NADOR
« Cette histoire n’est pas glorieuse. Les personnages dont je vais vous parler ne sont pas des héros. Ce sont des gens du commun : harassés par un système, ils obéissent aux ordres, la peur au ventre… »
SYNOPSIS
2002. Les Duquesne s’installent à Tunis avec leurs enfants. Tandis que Gabrielle s’adapte tant bien que mal à sa vie d’expatriée, Charles met le doigt sur une affaire de corruption à grande échelle. Son assistante, la séduisante Houria, a d’autres préoccupations : elle tente désespérément de protéger sa famille. Houria été approchée par le renseignement tunisien. Quel que soit son choix, une part d’elle-même n’en sortira pas indemne. Ce récit nous plonge de manière troublante et ultra-réaliste dans ce qui a été le quotidien des Tunisiens durant la dictature de Ben Ali : une surveillance paranoïaque des populations alors que certains Occidentaux bien pensants rêvent encore de mission civilisatrice…

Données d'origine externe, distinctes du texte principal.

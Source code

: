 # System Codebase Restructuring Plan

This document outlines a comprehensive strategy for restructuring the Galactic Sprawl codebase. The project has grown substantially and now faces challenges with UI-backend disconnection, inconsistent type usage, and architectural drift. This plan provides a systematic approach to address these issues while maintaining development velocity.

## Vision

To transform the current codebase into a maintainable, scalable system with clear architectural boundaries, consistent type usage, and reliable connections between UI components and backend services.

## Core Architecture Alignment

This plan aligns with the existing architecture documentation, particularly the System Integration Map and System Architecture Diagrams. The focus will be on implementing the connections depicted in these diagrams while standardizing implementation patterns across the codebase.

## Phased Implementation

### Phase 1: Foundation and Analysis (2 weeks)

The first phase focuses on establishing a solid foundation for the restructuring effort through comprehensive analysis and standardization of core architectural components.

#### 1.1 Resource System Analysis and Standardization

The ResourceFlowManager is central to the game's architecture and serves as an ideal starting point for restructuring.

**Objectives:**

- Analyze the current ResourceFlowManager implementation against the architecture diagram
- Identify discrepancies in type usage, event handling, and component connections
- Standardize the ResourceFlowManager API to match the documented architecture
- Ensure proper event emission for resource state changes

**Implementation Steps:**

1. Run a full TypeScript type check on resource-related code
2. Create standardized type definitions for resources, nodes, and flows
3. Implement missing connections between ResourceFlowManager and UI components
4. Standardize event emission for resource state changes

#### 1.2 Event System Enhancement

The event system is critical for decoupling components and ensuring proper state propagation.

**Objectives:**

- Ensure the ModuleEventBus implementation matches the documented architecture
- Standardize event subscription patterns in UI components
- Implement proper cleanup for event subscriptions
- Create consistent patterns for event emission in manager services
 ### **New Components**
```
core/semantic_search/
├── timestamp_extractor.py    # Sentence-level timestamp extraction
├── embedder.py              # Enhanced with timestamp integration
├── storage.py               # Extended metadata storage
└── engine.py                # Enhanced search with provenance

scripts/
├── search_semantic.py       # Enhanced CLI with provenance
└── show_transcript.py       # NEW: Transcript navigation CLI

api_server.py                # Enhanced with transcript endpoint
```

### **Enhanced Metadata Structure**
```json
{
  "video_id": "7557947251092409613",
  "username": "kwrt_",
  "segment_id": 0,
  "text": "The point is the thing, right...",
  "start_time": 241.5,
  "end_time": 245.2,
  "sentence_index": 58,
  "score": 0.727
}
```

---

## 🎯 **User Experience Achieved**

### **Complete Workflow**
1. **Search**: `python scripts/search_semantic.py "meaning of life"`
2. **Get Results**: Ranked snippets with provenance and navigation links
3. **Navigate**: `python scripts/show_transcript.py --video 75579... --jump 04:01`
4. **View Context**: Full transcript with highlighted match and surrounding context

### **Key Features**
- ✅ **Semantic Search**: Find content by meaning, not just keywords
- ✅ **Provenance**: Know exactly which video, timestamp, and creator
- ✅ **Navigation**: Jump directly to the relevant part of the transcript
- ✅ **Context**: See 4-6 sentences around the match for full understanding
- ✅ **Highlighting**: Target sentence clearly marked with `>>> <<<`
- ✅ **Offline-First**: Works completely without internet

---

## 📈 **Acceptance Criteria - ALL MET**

« Alors que le touriste se hâte, en général, de rentrer chez lui au bout de quelques semaines ou de quelques mois, le voyageur, toujours étranger à ses lieux de séjours successifs, se déplace lentement, sur des périodes de plusieurs années, d’une contrée de la terre à une autre. » Paul Bowles, Un thé au Sahara, 1952
EXTRAIT
« Au bureau 124 de la Dakhilia un fonctionnaire borgne aux gestes saccadés comme un dignitaire nazi avait reçu Houria avec tous les égards. Il avait un mal fou à la regarder dans les yeux et obliquait immanquablement vers ses seins. Il lui fit tout un discours sur la Tunisie, les menaces contre la stabilité du pays, les activistes islamistes qui voulaient réduire leurs efforts à néant, la nécessité de s’engager dans la lutte pour sauver la Tunisie de la misère économique rampante qui la menaçait. On avait besoin de militants forts, de gens engagés. Jusqu’à perdre un œil – il avait été agressé par un barbu qui l’avait payé de trois semaines de torture maison. Et à ce moment-là, même l’œil sec de son interlocuteur devint expressif.
Puis il lui parla de la situation de sa famille. Il connaissait jusqu’aux activités de son père au Soleil de Tozeur. Elle était une militante « désignée ». Elle n’avait certainement pas envie de voir cette situation empirer. Il lui rappela qu’ils vivaient toujours dans l’appartement d’El Menza, un privilège fragile, comme tous les biens de ce monde, sans parler des activités de Soumia, sa sœur, qui fréquentait des islamistes à l’université. Elle aussi, Soumia, pouvait collaborer avec eux, donner des informations. Houria, quant à elle, travaillait pour un personnage qui les intéressait au plus haut point.
– Vous voyez de qui je veux parler ? dit l’homme en scrutant ses réactions. Il est arrivé il y a quelques mois à la délégation…
Comment ne verrait-elle pas… Le charmant blond aux airs de « Petit Prince » qui avait remplacé le barbon râleur. Elles ne parlaient que de lui entre filles. Mais Houria resta de marbre devant le borgne qui reprit :
– Charles Duquesne. C’est son nom. On a sans doute à faire à un activiste étranger, sa mère, avocate, s’est déjà illustrée en France dans des dossiers d’Amnesty touchant des Tunisiens. Des affaires très embarrassantes.
Voilà : Houria devait leur fournir des copies des documents sur lesquels il travaillait, les informer de ses allées et venues, de ses fréquentations, essayer de connaître ses motivations, aller « au cœur » de cet homme et en prononçant ces mots le borgne cligna de l’œil.
Houria acquiesça avec son air sage de femme-enfant. Puis il la raccompagna à la porte et elle sentit sa main sur sa croupe. Elle frissonna.
– Nous comptons sur vous, Mademoiselle Bencheikh. Vous avez de grands atouts dans votre jeu. Prenez mon numéro de téléphone et demandez Monsieur Sadri, ne tardez pas ! Et sachez que nous sommes là pour vous aider. Si vous avez besoin de quelque chose, un problème, je ne vous fais pas de dessin, nous sommes là. Pour votre sœur Soumia, sa situation est délicate, pensez aussi à elle.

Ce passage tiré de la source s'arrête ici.